Journal "Software Engineering"
a journal on theoretical and applied science and technology
ISSN 2220-3397
Issue N12 2015 year
The article describes key features of the natural language text syntactic parser, which is the fasters parser among syntactic parsers developed in Russia. Linguistic analyzers of Russian and English texts based on the described parser are used in electronic social network monitoring services for machine-based detection of positive and negative appraisals of target objects and extraction of facts on target objects and authors of messages.
The parser is based on the model of the syntactic structure of sentences in the form of syntactic constituent trees. The parser provides the application of formal grammar rules to the sequence of sentence's constituents and constructs all possible parsing variants — trees of constituents — with the choice of the best one, without repeating construction of occurring sub-trees. To ensure maximum speed performance of parsing, both the parsing algorithm and the natural language grammar rule description are written in C++.

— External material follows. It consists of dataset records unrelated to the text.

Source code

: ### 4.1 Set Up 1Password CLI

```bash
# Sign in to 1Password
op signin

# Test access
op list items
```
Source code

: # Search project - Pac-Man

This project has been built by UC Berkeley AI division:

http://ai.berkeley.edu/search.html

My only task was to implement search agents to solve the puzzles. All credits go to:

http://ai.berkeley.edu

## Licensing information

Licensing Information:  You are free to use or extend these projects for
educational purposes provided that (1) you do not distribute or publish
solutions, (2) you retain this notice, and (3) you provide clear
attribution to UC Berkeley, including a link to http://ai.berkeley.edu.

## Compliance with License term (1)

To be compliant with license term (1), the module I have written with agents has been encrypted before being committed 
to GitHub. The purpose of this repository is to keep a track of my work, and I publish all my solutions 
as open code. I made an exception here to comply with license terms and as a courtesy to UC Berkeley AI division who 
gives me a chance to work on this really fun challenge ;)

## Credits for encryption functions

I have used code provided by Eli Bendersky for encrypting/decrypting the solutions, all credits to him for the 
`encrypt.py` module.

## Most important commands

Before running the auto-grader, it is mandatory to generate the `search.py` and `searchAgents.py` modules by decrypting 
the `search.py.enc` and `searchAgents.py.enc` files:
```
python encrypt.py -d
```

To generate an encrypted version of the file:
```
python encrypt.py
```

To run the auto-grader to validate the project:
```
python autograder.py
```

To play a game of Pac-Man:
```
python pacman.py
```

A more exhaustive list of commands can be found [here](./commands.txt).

To avoid grammar descriptions which are 'unreadable for a human' because of including procedural logic into the rules (conditional branching, cycles, access to members of a class, variable assignment) and to make it possible for a linguist unfamiliar with the programming to write new rules, a declarative meta-language, which works above the C++ language, and its interpreter have been developed. The described meta-language allows creating grammar rules by means of C++ declarative tools: Boolean expressions and specifically implemented procedures; while the necessary procedural component is implemented by the meta-language interpreter in the course of text parsing. To write non-standard grammar rules in exceptional cases there is a possibility to use all means of procedural programming language C++.
The description of the syntactic parser is given at the level of description of the basic algorithm of its work. The description of the meta-language is detailed, with examples of the Russian grammar rules implementation and software code of interpreter core in C++.